Da ich immer mit anderen Programmiersprachen programmiere und nie mit Matlab weiß ich gar nicht wie ich den Code ausführen kann. Z.B. weiß ich auch nicht, wie ich eine Funktion mit zwei Variablen eintippen kann und deren Gradienten. Ich hab schon mehrere Sachen probiert und teilweise haben Sachen funktioniert, wie die Erkennung einer Funktion, die zwei Variablen hat. Aber insgesamt (mit dem Gradienten zb) und der der Ausführung des Codes hat es leider gar nicht funktioniert.

Außerdem sagt mir mein Programm auch zb bei dem Code der function B_k, dass s_k' wegen des Simikolons ein "invalid character" sei.
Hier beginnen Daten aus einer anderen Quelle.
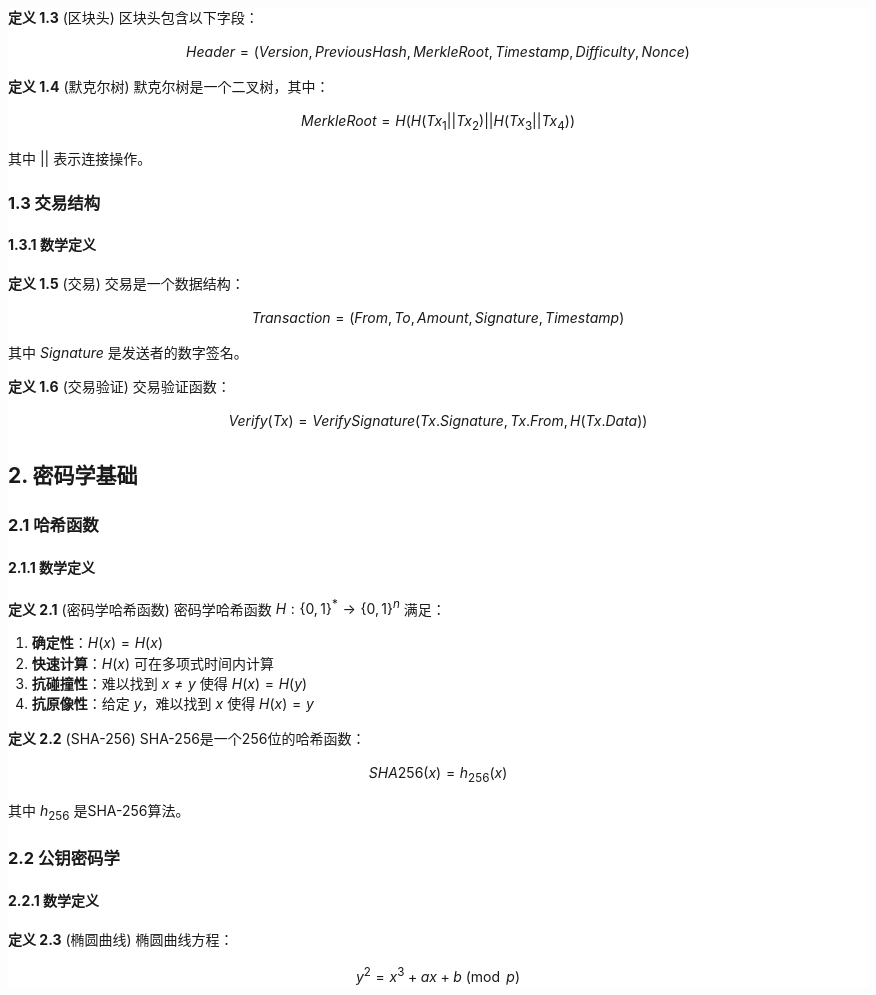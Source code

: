 **定义 1.3** (区块头)
区块头包含以下字段：

$$Header = (Version, PreviousHash, MerkleRoot, Timestamp, Difficulty, Nonce)$$

**定义 1.4** (默克尔树)
默克尔树是一个二叉树，其中：

$$MerkleRoot = H(H(Tx_1 || Tx_2) || H(Tx_3 || Tx_4))$$

其中 $||$ 表示连接操作。

### 1.3 交易结构

#### 1.3.1 数学定义

**定义 1.5** (交易)
交易是一个数据结构：

$$Transaction = (From, To, Amount, Signature, Timestamp)$$

其中 $Signature$ 是发送者的数字签名。

**定义 1.6** (交易验证)
交易验证函数：

$$Verify(Tx) = VerifySignature(Tx.Signature, Tx.From, H(Tx.Data))$$

## 2. 密码学基础

### 2.1 哈希函数

#### 2.1.1 数学定义

**定义 2.1** (密码学哈希函数)
密码学哈希函数 $H: \{0,1\}^* \rightarrow \{0,1\}^n$ 满足：

1. **确定性**：$H(x) = H(x)$
2. **快速计算**：$H(x)$ 可在多项式时间内计算
3. **抗碰撞性**：难以找到 $x \neq y$ 使得 $H(x) = H(y)$
4. **抗原像性**：给定 $y$，难以找到 $x$ 使得 $H(x) = y$

**定义 2.2** (SHA-256)
SHA-256是一个256位的哈希函数：

$$SHA256(x) = h_{256}(x)$$

其中 $h_{256}$ 是SHA-256算法。

### 2.2 公钥密码学

#### 2.2.1 数学定义

**定义 2.3** (椭圆曲线)
椭圆曲线方程：

$$y^2 = x^3 + ax + b \pmod{p}$$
Vielleicht brauche ich den Teil des Codes aber auch gar nicht, um das Gradientenverfahren auf die Rosenbrockfunktion anzuwenden?


Kann mir bitte jemand weiterhelfen und mir
1. sagen, was ich beispielsweise in die Kommandozeile tippen kann, um das Programm auszuführen?

und 2. sagen, wie ich das Problem mit dem Zeichen" ' " lösen kann, falls ich den Teil des Codes benötige?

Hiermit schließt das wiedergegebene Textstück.